Allah'ın ipine sımsıkı sarılan birlik
“Haydi, birlik olalım” sözü, sorunların çözümünde niyet olarak, başlangıç olarak gayet tabi makul ve doğru bir kelamdır. Siyasi sorunlarımız, iktisadi sorunlarımız, dini sorunlarımız, güvenlik sorunlarımız gibi sorunlarımızla beraber küçük küçük de binlerce sorunumuz var.
Bu sorunların
bazıları toplumsal, bazıları ise kurumsal sorunlar. Haliyle bu sorunları hem
toplum hem de kurumlar eliyle çözmeniz lazım. İnsanınız, toplumunuz ve
kurumlarınızın kalitesini birken beş, beşken yüz, bin yapmanız gerekiyor.
Bu kaliteyi
arttırabilmenizin yegâne yolu, BİRLİK kurabilmek ve hakkıyla çalıştırabilmekten
geçiyor. Bunu sağladığınızda ise maaşlarınızın arttığını, imanınızın arttığını,
ahlakınızın arttığını dolayısıyla yaşam kalitenizin arttığını gayet rahatlıkla
görürsünüz.
Tüm bu toplumsal ve
kurumsal birlikleri kurmadan evvela “KURMANIZ
GEREKEN EN ÖNCELİKLİ BİRLİK, SİYASİ BİRLİKTİR.”
Bir ülkenin siyasi
birliği tam değilse diğer toplumsal ve kurumsal birlikler, yetersizdir,
kalitesizdir. Fetret devri ne demek istediğimizi gayet iyi izah eder, Amerika
Birleşik Devletlerinin hem kendi ülkesini hem de dünyayı yönetme şekli gayet
iyi izah eder.
Fetret devri,
toplumsal birlikler ve kurumsal birlikler yerli yerinde kalmasına rağmen siyasi
birliğin olmaması sebebiyle Osmanlı’ya koca bir on bir yıl kaybettirmiş, başta
İstanbul fethi olmak üzere tüm fetihleri geciktirmiştir.
Yine Amerika Birleşik
Devletlerinde hangi siyasi partiden veya kim olursa olsun Birliklerinin yani devletlerinin yapısı değişmez, gerek sözlü
gerekse fiili dünya politikaları aynı kalır.
Osmanlı, Siyasi
Birliğin olmayışına, Amerika Birleşik Devletleri ise oluşuna çok iyi örnektir.
Bu iki örnek siyasi
ve sosyal tarih açısından iyi tahlil edilirse BİRLİK olunduğunda neler kazandırabilir, olunmadığında neler kaybettirebilir
gayet iyi izah eder.
Birlik kurmak demek
önce insanın kendi iç dünyasında sonra toplumun iç dinamiklerinde nefs
terbiyesi yapması demektir. Yani “Kendini
öldür, kardeşin ve milletin için yaşa” idealinde olmak demektir.

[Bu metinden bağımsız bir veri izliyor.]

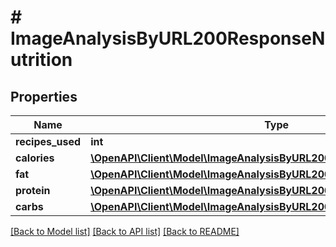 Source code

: # # ImageAnalysisByURL200ResponseNutrition

## Properties

Name | Type | Description | Notes
------------ | ------------- | ------------- | -------------
**recipes_used** | **int** |  |
**calories** | [**\OpenAPI\Client\Model\ImageAnalysisByURL200ResponseNutritionCalories**](ImageAnalysisByURL200ResponseNutritionCalories.md) |  |
**fat** | [**\OpenAPI\Client\Model\ImageAnalysisByURL200ResponseNutritionCalories**](ImageAnalysisByURL200ResponseNutritionCalories.md) |  |
**protein** | [**\OpenAPI\Client\Model\ImageAnalysisByURL200ResponseNutritionCalories**](ImageAnalysisByURL200ResponseNutritionCalories.md) |  |
**carbs** | [**\OpenAPI\Client\Model\ImageAnalysisByURL200ResponseNutritionCalories**](ImageAnalysisByURL200ResponseNutritionCalories.md) |  |

[[Back to Model list]](../../README.md#models) [[Back to API list]](../../README.md#endpoints) [[Back to README]](../../README.md)
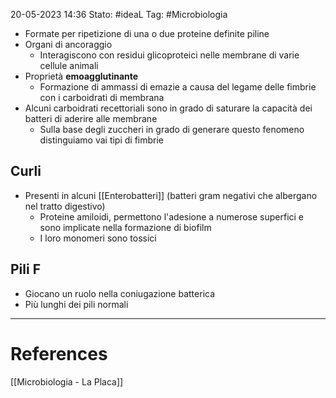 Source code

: 20-05-2023 14:36
Stato: #ideaL
Tag: #Microbiologia 

- Formate per ripetizione di una o due proteine definite piline
- Organi di ancoraggio
	- Interagiscono con residui glicoproteici nelle membrane di varie cellule animali
- Proprietà **emoagglutinante**
	- Formazione di ammassi di emazie a causa del legame delle fimbrie con i carboidrati di membrana
- Alcuni carboidrati recettoriali sono in grado di saturare la capacità dei batteri di aderire alle membrane
	- Sulla base degli zuccheri in grado di generare questo fenomeno distinguiamo vai tipi di fimbrie
## Curli
- Presenti in alcuni [[Enterobatteri]] (batteri gram negativi che albergano nel tratto digestivo)
	- Proteine amiloidi, permettono l'adesione a numerose superfici e sono implicate nella formazione di biofilm
	- I loro monomeri sono tossici
## Pili F 
- Giocano un ruolo nella coniugazione batterica
- Più lunghi dei pili normali


---
# References
[[Microbiologia - La Placa]] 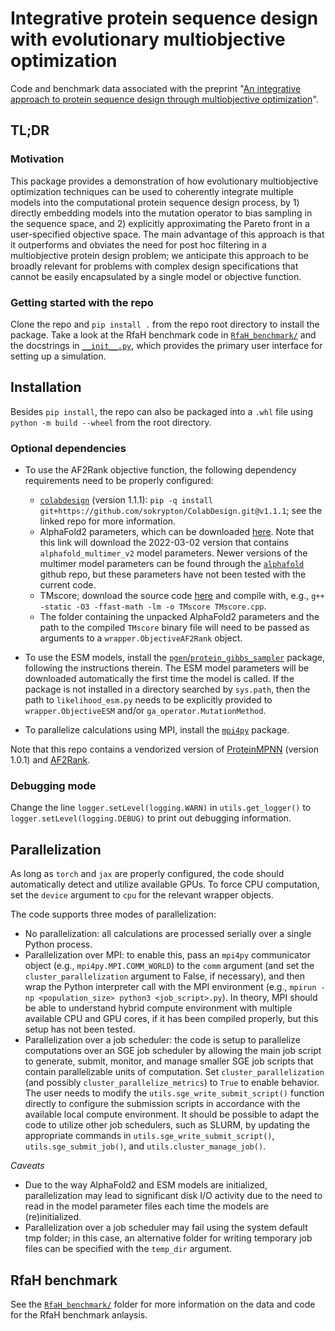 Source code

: # Integrative protein sequence design with evolutionary multiobjective optimization

Code and benchmark data associated with the preprint "[An integrative approach to protein sequence design through multiobjective optimization](https://www.biorxiv.org/content/10.1101/2024.03.01.582670v1)".

## TL;DR

### Motivation

This package provides a demonstration of how evolutionary multiobjective optimization techniques can be used to coherently integrate multiple models into the computational protein sequence design process, by 1) directly embedding models into the mutation operator to bias sampling in the sequence space, and 2) explicitly approximating the Pareto front in a user-specified objective space. The main advantage of this approach is that it outperforms and obviates the need for post hoc filtering in a multiobjective protein design problem; we anticipate this approach to be broadly relevant for problems with complex design specifications that cannot be easily encapsulated by a single model or objective function.

### Getting started with the repo

Clone the repo and `pip install .` from the repo root directory to install the package. Take a look at the RfaH benchmark code in [`RfaH_benchmark/`](RfaH_benchmark/) and the docstrings in [`__init__.py`](int_seq_des/__init__.py), which provides the primary user interface for setting up a simulation.

## Installation

Besides `pip install`, the repo can also be packaged into a `.whl` file using `python -m build --wheel` from the root directory.

### Optional dependencies

* To use the AF2Rank objective function, the following dependency requirements need to be properly configured:
    * [`colabdesign`](https://github.com/sokrypton/ColabDesign/tree/main) (version 1.1.1): `pip -q install git+https://github.com/sokrypton/ColabDesign.git@v1.1.1`; see the linked repo for more information.
    * AlphaFold2 parameters, which can be downloaded [here](https://storage.googleapis.com/alphafold/alphafold_params_2022-03-02.tar). Note that this link will download the 2022-03-02 version that contains `alphafold_multimer_v2` model parameters. Newer versions of the multimer model parameters can be found through the [`alphafold`](https://github.com/google-deepmind/alphafold) github repo, but these parameters have not been tested with the current code.
    * TMscore; download the source code [here](https://zhanggroup.org/TM-score/TMscore.cpp) and compile with, e.g.,  `g++ -static -O3 -ffast-math -lm -o TMscore TMscore.cpp`.
    * The folder containing the unpacked AlphaFold2 parameters and the path to the compiled `TMscore` binary file will need to be passed as arguments to a `wrapper.ObjectiveAF2Rank` object.

* To use the ESM models, install the [`pgen`/`protein_gibbs_sampler`](https://github.com/seanrjohnson/protein_gibbs_sampler) package, following the instructions therein. The ESM model parameters will be downloaded automatically the first time the model is called. If the package is not installed in a directory searched by `sys.path`, then the path to `likelihood_esm.py` needs to be explicitly provided to `wrapper.ObjectiveESM` and/or `ga_operator.MutationMethod`.

* To parallelize calculations using MPI, install the [`mpi4py`](https://github.com/mpi4py/mpi4py) package.

Note that this repo contains a vendorized version of [ProteinMPNN](https://github.com/dauparas/ProteinMPNN) (version 1.0.1) and [AF2Rank](https://github.com/jproney/AF2Rank).


### Debugging mode

Change the line `logger.setLevel(logging.WARN)` in `utils.get_logger()` to `logger.setLevel(logging.DEBUG)` to print out debugging information.

## Parallelization

As long as `torch` and `jax` are properly configured, the code should automatically detect and utilize available GPUs. To force CPU computation, set the `device` argument to `cpu` for the relevant wrapper objects.

The code supports three modes of parallelization:
* No parallelization: all calculations are processed serially over a single Python process.
* Parallelization over MPI: to enable this, pass an `mpi4py` communicator object (e.g., `mpi4py.MPI.COMM_WORLD`) to the `comm` argument (and set the `cluster_parallelization` argument to False, if necessary), and then wrap the Python interpreter call with the MPI environment (e.g., `mpirun -np <population_size> python3 <job_script>.py`). In theory, MPI should be able to understand hybrid compute environment with multiple available CPU and GPU cores, if it has been compiled properly, but this setup has not been tested.
* Parallelization over a job scheduler: the code is setup to parallelize computations over an SGE job scheduler by allowing the main job script to generate, submit, monitor, and manage smaller SGE job scripts that contain parallelizable units of computation. Set `cluster_parallelization` (and possibly `cluster_parallelize_metrics`) to `True` to enable behavior. The user needs to modify the `utils.sge_write_submit_script()` function directly to configure the submission scripts in accordance with the available local compute environment. It should be possible to adapt the code to utilize other job schedulers, such as SLURM, by updating the appropriate commands in `utils.sge_write_submit_script()`, `utils.sge_submit_job()`, and `utils.cluster_manage_job()`.

*Caveats*
* Due to the way AlphaFold2 and ESM models are initialized, parallelization may lead to significant disk I/O activity due to the need to read in the model parameter files each time the models are (re)initialized.
* Parallelization over a job scheduler may fail using the system default tmp folder; in this case, an alternative folder for writing temporary job files can be specified with the `temp_dir` argument.

## RfaH benchmark

See the [`RfaH_benchmark/`](RfaH_benchmark/) folder for more information on the data and code for the RfaH benchmark anlaysis.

Elbette paranız olacaktır.
Eviniz, arabanız olacaktır. Huzurunuz olacaktır. Ama bunlar olurken
kardeşlerinizde de olmalıdır. Nefs terbiyesi yaptığınız için hem kendinizi
olduracak hem de kardeşlerinizi olduracaksınızdır.
Siz, eğer böyle nefs
terbiyesi yapmayan insan ve toplum oldukça akıl ve ahlakınız yerine nefsiniz
hâkimiyet kuracak, size ve ülkenize ait her ne varsa kötü yönde müdahil
olacaktır. Ve elinizde avucunuzda maddi manevi ne varsa hepsini bozacaktır.
Armudun sapı diyecek bozacaktır. Üzümün çöpü diyecek bozacaktır. Ama o esmer
diyecek yıkacaktır. Ama o kısa boylu diyecek yıkacaktır.
Bir birliğin de tam
olabilmesi için, tam kaliteli olması için nefs terbiyesi yapan düzende “ALLAH’IN İPİNE SIKI SIKI SARILMASI” gerekir.
AKILLILAR VE BİLGELER BİRLİK KURAR,
AKILSIZLAR VE CAHİLLER BİRLİK BOZAR.
O yüzden ülkenizde
cahilliği ve akılsızlığı en aza indirmek için yüksek ter ve kuvvetli bir gayret
göstermelisiniz.
O yüzden ülkenizdeki
akıllı ve bilgelerin sayısını ziyadesiyle arttırmak için önce SİYASİ BİRLİK kurmak sonrasında ise
toplumsal ve kurumsal birlik sayısını yeter sayıya ulaştırmalısınız.
Yoksa camilerde edilen dua ve vaazlar, meydanlarda ve
okullarda atılan nutuklar kuru bir kelamdan öteye geçmez, ülkeniz de yerinde
sayarak ilerlemez ve tefrika asla sona ermez.